This dissertation is the first extensive study of Johannes Caselius (1533–1613), the most prominent Lutheran humanist of his age. Based on analysis not only of his large published corpus but also of his massive Nachlass of manuscripts and annotated books, it articulates Caselius’s educational project over his almost fifty-year career.
Chapter 1 reappraises the legacy of the Wittenberg reformer and pedagogue Philipp Melanchthon, Caselius’s teacher. Situating a detailed study of Caselius’s early writings within a broad analysis of Wittenberg knowledge production, the chapter argues that the decades following Melanchthon’s death in 1560 should be interpreted as the fragmentation of a learned discourse that developed around him, for which Caselius’s trajectory serves as one example.

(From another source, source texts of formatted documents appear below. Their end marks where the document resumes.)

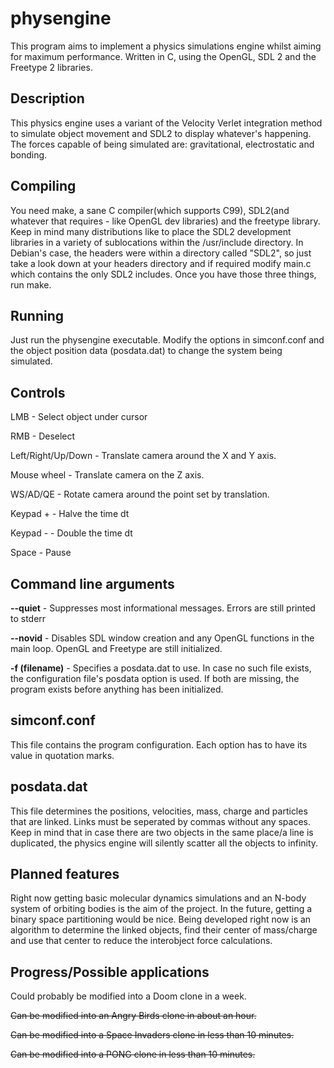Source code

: physengine
=================

This program aims to implement a physics simulations engine whilst aiming for maximum performance. Written in C, using the OpenGL, SDL 2 and the Freetype 2 libraries.

Description
-----------
This physics engine uses a variant of the Velocity Verlet integration method to simulate object movement and SDL2 to display whatever's happening. The forces capable of being simulated are: gravitational, electrostatic and bonding.

Compiling
---------
You need make, a sane C compiler(which supports C99), SDL2(and whatever that requires - like OpenGL dev libraries) and the freetype library. Keep in mind many distributions like to place the SDL2 development libraries in a variety of sublocations within the /usr/include directory. In Debian's case, the headers were within a directory called "SDL2", so just take a look down at your headers directory and if required modify main.c which contains the only SDL2 includes.
Once you have those three things, run make.

Running
-------
Just run the physengine executable. Modify the options in simconf.conf and the object position data (posdata.dat) to change the system being simulated.

Controls
--------
LMB   - Select object under cursor

RMB   - Deselect

Left/Right/Up/Down - Translate camera around the X and Y axis.

Mouse wheel - Translate camera on the Z axis.

WS/AD/QE - Rotate camera around the point set by translation.

Keypad +  - Halve the time dt

Keypad - - Double the time dt

Space - Pause

Command line arguments
----------------------
**--quiet** - Suppresses most informational messages. Errors are still printed to stderr

**--novid** - Disables SDL window creation and any OpenGL functions in the main loop. OpenGL and Freetype are still initialized.

**-f (filename)** - Specifies a posdata.dat to use. In case no such file exists, the configuration file's posdata option is used. If both are missing, the program exists before anything has been initialized.

simconf.conf
------------
This file contains the program configuration. Each option has to have its value in quotation marks.

posdata.dat
-----------
This file determines the positions, velocities, mass, charge and particles that are linked. Links must be seperated by commas without any spaces. Keep in mind that in case there are two objects in the same place/a line is duplicated, the physics engine will silently scatter all the objects to infinity.

Planned features
----------------
Right now getting basic molecular dynamics simulations and an N-body system of orbiting bodies is the aim of the project. In the future, getting a binary space partitioning would be nice.
Being developed right now is an algorithm to determine the linked objects, find their center of mass/charge and use that center to reduce the interobject force calculations.

Progress/Possible applications
------------------------------
Could probably be modified into a Doom clone in a week.

~~Can be modified into an Angry Birds clone in about an hour.~~

~~Can be modified into a Space Invaders clone in less than 10 minutes.~~

~~Can be modified into a PONG clone in less than 10 minutes.~~
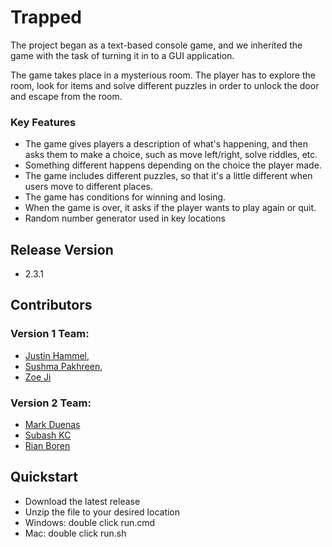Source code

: # Trapped
The project began as a text-based console game, and we inherited the game with the task of turning it in to a GUI application.

The game takes place in a mysterious room. The player has to explore the room, look for items and solve different puzzles in order to unlock the door and escape from the room.

### Key Features
* The game gives players a description of what's happening, and then asks them to make a choice, such as move left/right, solve riddles, etc.
* Something different happens depending on the choice the player made.
* The game includes different puzzles, so that it's a little different when users move to different places.
* The game has conditions for winning and losing.
* When the game is over, it asks if the player wants to play again or quit.
* Random number generator used in key locations


## Release Version
* 2.3.1

## Contributors
### Version 1 Team:
* [Justin Hammel](https://github.com/thirdeye18),
* [Sushma Pakhreen](https://github.com/spakhre),
* [Zoe Ji](https://github.com/zoeji569)

### Version 2 Team:
* [Mark Duenas](https://github.com/MarkDuenas)
* [Subash KC](https://github.com/subash-kc)
* [Rian Boren](https://github.com/rianBoren)

## Quickstart
* Download the latest release
* Unzip the file to your desired location
* Windows: double click run.cmd
* Mac: double click run.sh
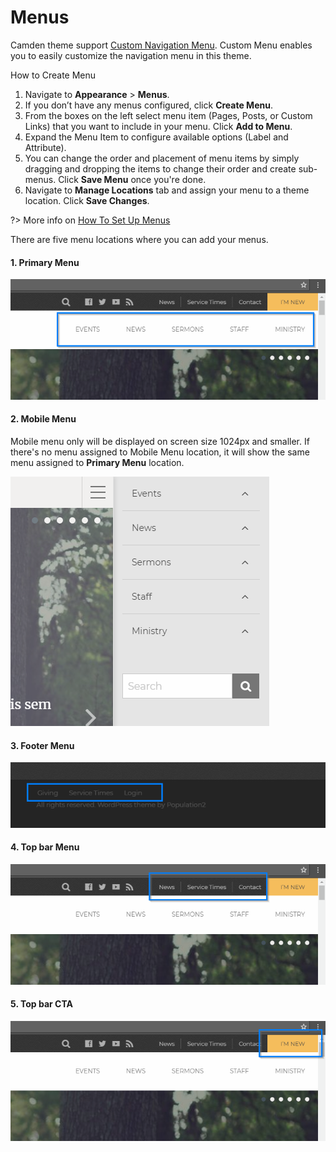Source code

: # Menus

Camden theme support [Custom Navigation Menu](http://en.support.wordpress.com/menus/ ":target=_blank"). Custom Menu enables you to easily customize the navigation menu in this theme.

How to Create Menu
1. Navigate to __Appearance__ > __Menus__.
2. If you don’t have any menus configured, click __Create Menu__.
3. From the boxes on the left select menu item (Pages, Posts, or Custom Links) that you want to include in your menu. Click __Add to Menu__.
4. Expand the Menu Item to configure available options (Label and Attribute).
5. You can change the order and placement of menu items by simply dragging and dropping the items to change their order and create sub-menus. Click __Save Menu__ once you're done.
6. Navigate to __Manage Locations__ tab and assign your menu to a theme location. Click __Save Changes__.



?> More info on [How To Set Up Menus](https://en.support.wordpress.com/menus/ ":target=_blank")

There are five menu locations where you can add your menus.

#### 1. Primary Menu   
![Single Post Widget](../_images/menu-primary.png)

#### 2. Mobile Menu
Mobile menu only will be displayed on screen size 1024px and smaller. If there's no menu assigned to Mobile Menu location, it will show the same menu assigned to __Primary Menu__ location.

![Single Post Widget](../_images/menu-mobile.png)

#### 3. Footer Menu
![Single Post Widget](../_images/menu-footer.png)

#### 4. Top bar Menu
![Single Post Widget](../_images/menu-top.png)

#### 5. Top bar CTA
![Single Post Widget](../_images/menu-top-cta.png)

Chapter 2 takes up Caselius’s understanding of education and philosophy in his mature career. Inspired by his studies with Piero Vettori, the renowned Florentine philologist, and directly drawing on the tradition of “spiritual exercises” in ancient philosophy, he formulated the “Socratic” approach to education as consisting in a variety of practices intended to purify the soul and cultivate virtue. Chapter 3 examines the place of religion in Caselius’s life and scholarship. First, analysis of his manuscripts reveals that his lived piety cohered within his Lutheran confessional culture and that his intellectual project maintained the fundamental Wittenberg distinction between Law and Gospel. Investigating Caselius’s understanding of pagan religion and his study of patristic texts further uncovers the surprisingly organic connections between Wittenberg scholarly culture and his own more radical views. Turning to politics, Chapter 4 considers Caselius as an activist for his philosophical and religious vision of society. Tracing the wars of his era to spiritual disorders rather than to religious fanaticism, he saw philosophical education as a way to purify the souls of political leaders and bring them into harmony with divine law. He sought to exert this purifying influence through a variety of networking strategies, which reveal the close intertwinement of humanist and courtly knowledge. Understanding the true scope and aims of Caselius’s career illuminates the intellectual diversity and fertility of late-sixteenth-century confessional scholarly cultures.